1Department of Electrical Engineering, Princeton Univesity 2Woodrow Wilson School, Princeton University 3Vice President of Computing and Information Technology, Princeton University 4Siemens Corporate Research, Princeton NJ 5Advance, Inc., Arlington VA
Political scientists use video as a primary source material. Today, video collections are hard to access--either the scholar must travel to the site of the collection or pay large copying fees and wait several weeks after selecting material from a brief textual description. Even after the material is acquired, it is hard to manipulate: it is difficult to search through large volumes of material to find the relevant items; there are no mechanisms for browsing through a particular clip to find the most important material; and it is difficult or impossible to annotate the material with scholarly notes. Video library techniques developed for political science studies will also be directly useful in other scholarly disciplines as well as a variety of commercial applications.

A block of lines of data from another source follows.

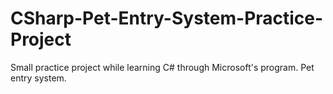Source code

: # CSharp-Pet-Entry-System-Practice-Project
Small practice project while learning C# through Microsoft's program. Pet entry system.
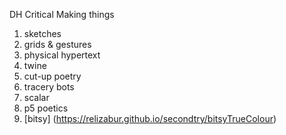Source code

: DH Critical Making things

1. sketches
2. grids & gestures
3. physical hypertext
4. twine
5. cut-up poetry
6. tracery bots
7. scalar
8. p5 poetics
9. [bitsy] (https://relizabur.github.io/secondtry/bitsyTrueColour)

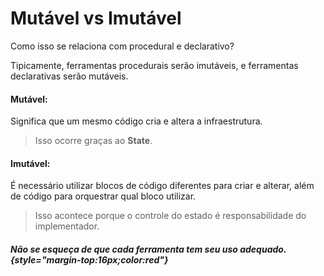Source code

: # Mutável vs Imutável

Como isso se relaciona com procedural e declarativo?

<Logo />

Tipicamente, ferramentas procedurais serão imutáveis, e ferramentas declarativas serão mutáveis.

#### Mutável:

Significa que um mesmo código cria e altera a infraestrutura.

> Isso ocorre graças ao **State**.

#### Imutável:

É necessário utilizar blocos de código diferentes para criar e alterar, além de código para orquestrar qual bloco utilizar.

> Isso acontece porque o controle do estado é responsabilidade do implementador.

<v-click>

##### Não se esqueça de que cada ferramenta tem seu uso adequado. {style="margin-top:16px;color:red"}

</v-click>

We are designing the Princeton Video Library of Politics (PVLP) as a testbed for digital libraries which provide video-intensive, multimedia source material to library patrons. PVLP is a collaborative effort both within and beyond Princeton. Within Princeton, participants include the Departments of Electrical Engineering and Politics, the Woodrow Wilson School of School of Public and International Affairs, and the Center for Computing and Information Technology, with consultation by the Princeton University Libraries. Nationally, Siemens Corporate Research and Advance, Inc. are research collaborators.
Scholarly research, such as that done by political scientists, provides a challenging domain for digital video library research because scholars are very demanding users of libraries. Scholars require libraries to collect and catalog large amounts of material, since each individual scholar needs different pieces of material. They need to collect not just well-documented material--encyclopedias and books in the textual domain, network news programs in video--but also less-structured primary sources--manuscripts and notes in text, outtakes and internal White House recordings in video. Since scholarship seeks to find evidence to support new ideas and to make new connections between ideas, scholars need to be able to navigate through large collections. Scholars must sift through large amounts of material to find potentially interesting material, then scan preliminary selections more thoroughly; both searches through large amounts of material and browsing through smaller selections are very difficult using traditional video techniques. Political scientists consider the relationship between image and sound to be a central topic of study; any video library must provide tools which give weight to both the audio and picture tracks of a video and provide fusion tools which help library patrons navigate through multimedia material.
Video is an extremely challenging source material for digital libraries: the material is not in textual form, requiring new techniques to free both librarians and scholars from the need to watch moving image material in real time; and video data requires extremely high bandwidth which must be delivered at the deadlines imposed by the video frame rate, requiring careful consideration of algorithmic and architectural efficiencies to be able to support large collections and user populations. Video also provides new opportunities for scholars: automated search and browsing schemes will help scholars make much more effective use of video sources, helping them find new material and make connections between pieces of the collection which they could not make using present video techniques.
Our project addresses new techniques to solve these critical video library problems:
Computer-assisted cataloging--Cataloging of moving image material is time-consuming and expensive because the material must be viewed in real time. We are working on browsing techniques for catalogers, including elimination of redundant key frames and fusion of audio and picture track information. We will also study feature extraction algorithms which can identify faces, backgrounds, etc.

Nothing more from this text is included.